In a few months, there shall be a new certificate authority (CA) called ‘Let’s Encrypt’ that aims to clear the remaining roadblocks to the transition of Websites from http to https.
The initiative is by the non-profit, Electronic Frontier Foundation (EFF). For this, the institution has got Mozilla, Cisco, Akamai, IdenTrust, & researchers at the University of Michigan together.
The announcement on the EFF Website explains the whole process. It says: Although the HTTP protocol has been hugely successful, it is inherently insecure. Whenever you use an HTTP Website, you are always vulnerable to problems, including account hijacking and identity theft. The HTTPS protocol, though it is not yet flawless, is a vast improvement on all of these fronts, and we need to move to a future where every Website is HTTPS by default.

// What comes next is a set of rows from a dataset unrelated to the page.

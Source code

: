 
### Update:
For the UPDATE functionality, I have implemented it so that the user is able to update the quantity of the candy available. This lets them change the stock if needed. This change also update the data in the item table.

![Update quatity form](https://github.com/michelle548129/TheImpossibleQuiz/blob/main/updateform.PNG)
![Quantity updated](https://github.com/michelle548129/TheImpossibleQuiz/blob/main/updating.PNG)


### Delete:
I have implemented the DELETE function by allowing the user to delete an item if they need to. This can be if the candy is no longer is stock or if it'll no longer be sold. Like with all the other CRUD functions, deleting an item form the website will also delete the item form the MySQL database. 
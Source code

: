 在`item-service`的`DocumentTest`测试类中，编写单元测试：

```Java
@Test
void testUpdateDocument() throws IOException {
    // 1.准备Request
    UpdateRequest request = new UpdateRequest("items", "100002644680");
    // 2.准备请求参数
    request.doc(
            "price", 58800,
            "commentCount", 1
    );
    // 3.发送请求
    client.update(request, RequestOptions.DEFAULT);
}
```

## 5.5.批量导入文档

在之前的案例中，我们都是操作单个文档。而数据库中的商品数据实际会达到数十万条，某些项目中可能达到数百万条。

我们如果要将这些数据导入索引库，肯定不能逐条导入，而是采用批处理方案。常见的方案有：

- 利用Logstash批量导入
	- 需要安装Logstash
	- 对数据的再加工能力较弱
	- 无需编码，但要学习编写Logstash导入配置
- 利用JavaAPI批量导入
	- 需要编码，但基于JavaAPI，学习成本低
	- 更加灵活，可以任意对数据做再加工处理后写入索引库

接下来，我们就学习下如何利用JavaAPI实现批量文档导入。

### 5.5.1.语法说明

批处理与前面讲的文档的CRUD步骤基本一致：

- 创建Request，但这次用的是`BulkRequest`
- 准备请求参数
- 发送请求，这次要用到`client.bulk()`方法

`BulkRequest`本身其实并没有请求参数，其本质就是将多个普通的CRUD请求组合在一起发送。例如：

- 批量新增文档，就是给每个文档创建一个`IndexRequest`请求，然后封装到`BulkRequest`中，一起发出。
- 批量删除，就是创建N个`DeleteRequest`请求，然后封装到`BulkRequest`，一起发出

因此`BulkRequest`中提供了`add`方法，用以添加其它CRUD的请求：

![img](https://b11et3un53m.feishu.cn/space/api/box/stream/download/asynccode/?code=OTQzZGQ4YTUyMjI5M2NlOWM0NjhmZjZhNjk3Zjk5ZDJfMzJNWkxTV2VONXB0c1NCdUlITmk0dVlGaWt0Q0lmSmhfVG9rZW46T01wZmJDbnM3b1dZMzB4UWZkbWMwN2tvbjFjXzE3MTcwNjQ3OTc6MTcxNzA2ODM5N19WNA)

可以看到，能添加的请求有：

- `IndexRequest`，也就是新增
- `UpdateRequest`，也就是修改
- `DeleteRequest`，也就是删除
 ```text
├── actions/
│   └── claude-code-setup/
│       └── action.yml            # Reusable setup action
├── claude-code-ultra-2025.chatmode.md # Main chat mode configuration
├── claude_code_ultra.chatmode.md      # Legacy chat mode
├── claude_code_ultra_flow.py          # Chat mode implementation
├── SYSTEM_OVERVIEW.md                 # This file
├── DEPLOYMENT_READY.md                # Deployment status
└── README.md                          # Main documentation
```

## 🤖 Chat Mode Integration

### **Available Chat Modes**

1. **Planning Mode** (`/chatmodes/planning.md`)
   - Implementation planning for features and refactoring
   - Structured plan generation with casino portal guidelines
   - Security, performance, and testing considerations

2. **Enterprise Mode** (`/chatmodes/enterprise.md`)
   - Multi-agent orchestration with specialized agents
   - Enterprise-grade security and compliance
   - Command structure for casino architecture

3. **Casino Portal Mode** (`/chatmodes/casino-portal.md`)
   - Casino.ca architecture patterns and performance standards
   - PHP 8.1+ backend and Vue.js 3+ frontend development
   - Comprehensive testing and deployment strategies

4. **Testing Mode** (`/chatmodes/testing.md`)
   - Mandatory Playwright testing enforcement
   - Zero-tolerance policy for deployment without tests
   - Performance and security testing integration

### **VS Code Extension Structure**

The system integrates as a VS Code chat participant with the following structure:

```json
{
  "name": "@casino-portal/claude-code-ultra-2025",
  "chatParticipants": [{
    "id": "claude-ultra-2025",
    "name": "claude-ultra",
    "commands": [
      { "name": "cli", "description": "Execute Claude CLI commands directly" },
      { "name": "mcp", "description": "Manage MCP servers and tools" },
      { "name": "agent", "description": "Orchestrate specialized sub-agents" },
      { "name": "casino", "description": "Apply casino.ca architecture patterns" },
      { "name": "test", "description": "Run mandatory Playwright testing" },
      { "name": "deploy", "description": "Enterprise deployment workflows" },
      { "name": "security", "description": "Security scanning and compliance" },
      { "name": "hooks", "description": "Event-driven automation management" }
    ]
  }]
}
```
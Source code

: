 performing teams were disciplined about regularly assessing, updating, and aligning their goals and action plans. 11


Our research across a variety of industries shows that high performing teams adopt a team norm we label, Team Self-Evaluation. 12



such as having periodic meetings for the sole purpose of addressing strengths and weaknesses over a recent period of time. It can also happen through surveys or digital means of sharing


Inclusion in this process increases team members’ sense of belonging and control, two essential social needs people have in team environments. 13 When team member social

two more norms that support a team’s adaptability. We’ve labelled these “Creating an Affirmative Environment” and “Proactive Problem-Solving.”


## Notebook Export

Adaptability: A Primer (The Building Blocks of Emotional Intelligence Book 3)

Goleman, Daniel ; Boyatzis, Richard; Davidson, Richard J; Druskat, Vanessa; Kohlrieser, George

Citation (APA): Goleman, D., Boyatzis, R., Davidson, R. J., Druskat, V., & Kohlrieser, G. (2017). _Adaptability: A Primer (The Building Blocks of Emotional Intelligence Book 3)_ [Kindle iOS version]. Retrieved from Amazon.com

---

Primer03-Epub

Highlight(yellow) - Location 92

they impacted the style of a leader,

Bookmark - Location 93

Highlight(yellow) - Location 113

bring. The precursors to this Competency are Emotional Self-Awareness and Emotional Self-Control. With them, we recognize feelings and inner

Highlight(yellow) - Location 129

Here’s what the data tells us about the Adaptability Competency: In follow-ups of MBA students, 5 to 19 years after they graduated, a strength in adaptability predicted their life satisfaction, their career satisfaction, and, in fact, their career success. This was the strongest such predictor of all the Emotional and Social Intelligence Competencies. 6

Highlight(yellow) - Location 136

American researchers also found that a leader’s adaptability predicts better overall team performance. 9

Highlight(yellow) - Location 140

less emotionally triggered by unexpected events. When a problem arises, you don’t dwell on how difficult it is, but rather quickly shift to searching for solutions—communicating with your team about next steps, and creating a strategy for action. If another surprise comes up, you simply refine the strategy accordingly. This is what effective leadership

The new CA will be launched in the summer of 2015. The Let’s Encrypt CA will automatically issue & manage free certificates for any Website that needs them. Switching a Web server from http to https with this CA will be as easy as issuing one command, or clicking one button.
EFF has expalined that the “biggest obstacle to https deployment” has been the complexity, bureaucracy, & cost of the certificates that was required.
“The need to obtain, install, and manage certificates from that bureaucracy is the largest reason that sites keep using HTTP instead of HTTPS. In our tests, it typically takes a web developer 1-3 hours to enable encryption for the first time,”says the announcement.
The Let’s Encrypt project will reduce setup time to 20-30 seconds. It will employ a number of new technologies to manage secure automated verification of domains & issuance of certificates. A protocol it is developing called ACME between Web servers & the CA, shall be deployed.